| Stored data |
┄┄┄┄┄┄┄┄┄┄┄┄┄┄┄┄┄┄┄┄

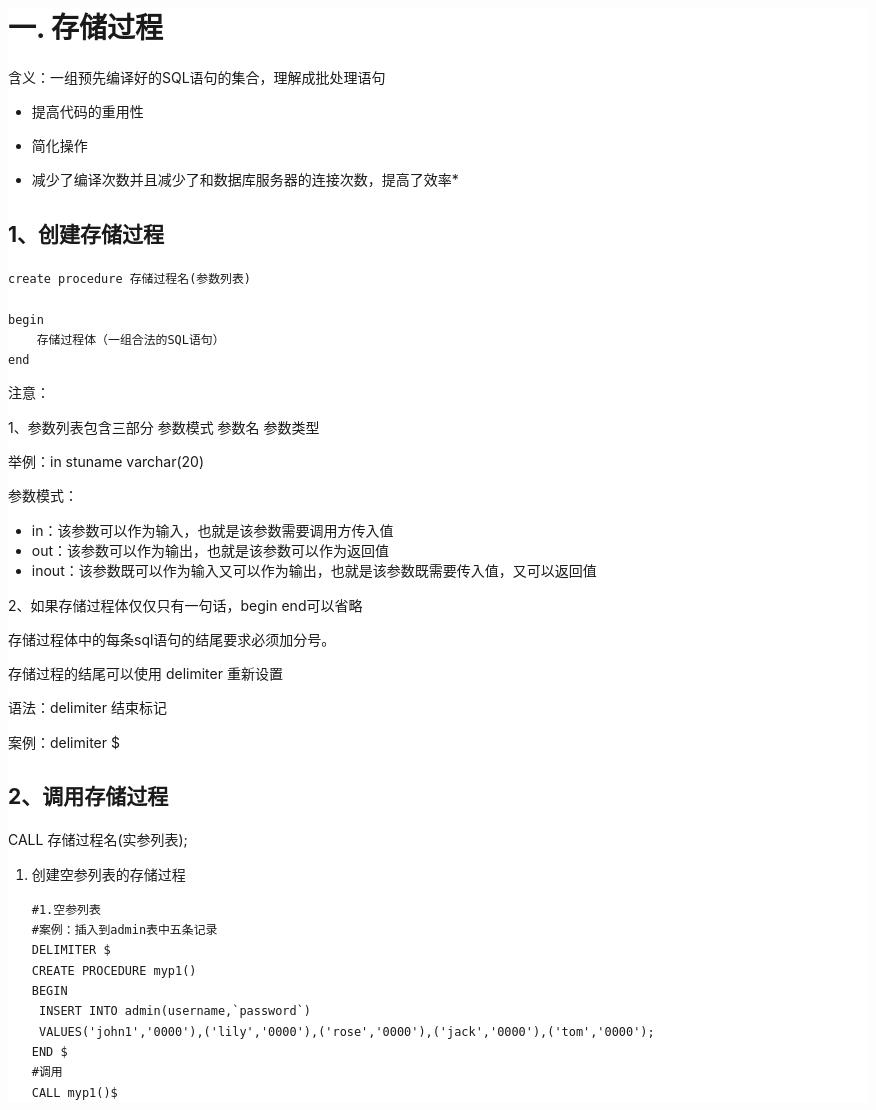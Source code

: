 # 一. 存储过程

含义：一组预先编译好的SQL语句的集合，理解成批处理语句

- 提高代码的重用性

- 简化操作

- 减少了编译次数并且减少了和数据库服务器的连接次数，提高了效率*

  

## 1、创建存储过程

```mysql
create procedure 存储过程名(参数列表)

begin
	存储过程体（一组合法的SQL语句）
end
```

注意：

1、参数列表包含三部分   参数模式 参数名 参数类型

举例：in stuname varchar(20)

参数模式：

- in：该参数可以作为输入，也就是该参数需要调用方传入值
- out：该参数可以作为输出，也就是该参数可以作为返回值
- inout：该参数既可以作为输入又可以作为输出，也就是该参数既需要传入值，又可以返回值

2、如果存储过程体仅仅只有一句话，begin end可以省略

存储过程体中的每条sql语句的结尾要求必须加分号。

存储过程的结尾可以使用 delimiter 重新设置

语法：delimiter 结束标记

案例：delimiter $



## 2、调用存储过程

CALL 存储过程名(实参列表);

1. 创建空参列表的存储过程

   ```mysql
   #1.空参列表
   #案例：插入到admin表中五条记录
   DELIMITER $
   CREATE PROCEDURE myp1()
   BEGIN
   	INSERT INTO admin(username,`password`) 
   	VALUES('john1','0000'),('lily','0000'),('rose','0000'),('jack','0000'),('tom','0000');
   END $
   #调用
   CALL myp1()$
   ```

┄┄┄┄┄┄┄┄┄┄┄┄┄┄┄┄┄┄┄┄

| Goal of the exercise |
Exactly the lines from the one containing "## 1、创建存储过程" to the last line of the entries above must be duplicated, with both of those lines included and nothing more.

| Your response |
## 1、创建存储过程

```mysql
create procedure 存储过程名(参数列表)

begin
	存储过程体（一组合法的SQL语句）
end
```

注意：

1、参数列表包含三部分   参数模式 参数名 参数类型

举例：in stuname varchar(20)

参数模式：

- in：该参数可以作为输入，也就是该参数需要调用方传入值
- out：该参数可以作为输出，也就是该参数可以作为返回值
- inout：该参数既可以作为输入又可以作为输出，也就是该参数既需要传入值，又可以返回值

2、如果存储过程体仅仅只有一句话，begin end可以省略

存储过程体中的每条sql语句的结尾要求必须加分号。

存储过程的结尾可以使用 delimiter 重新设置

语法：delimiter 结束标记

案例：delimiter $



## 2、调用存储过程

CALL 存储过程名(实参列表);

1. 创建空参列表的存储过程

   ```mysql
   #1.空参列表
   #案例：插入到admin表中五条记录
   DELIMITER $
   CREATE PROCEDURE myp1()
   BEGIN
   	INSERT INTO admin(username,`password`) 
   	VALUES('john1','0000'),('lily','0000'),('rose','0000'),('jack','0000'),('tom','0000');
   END $
   #调用
   CALL myp1()$
   ```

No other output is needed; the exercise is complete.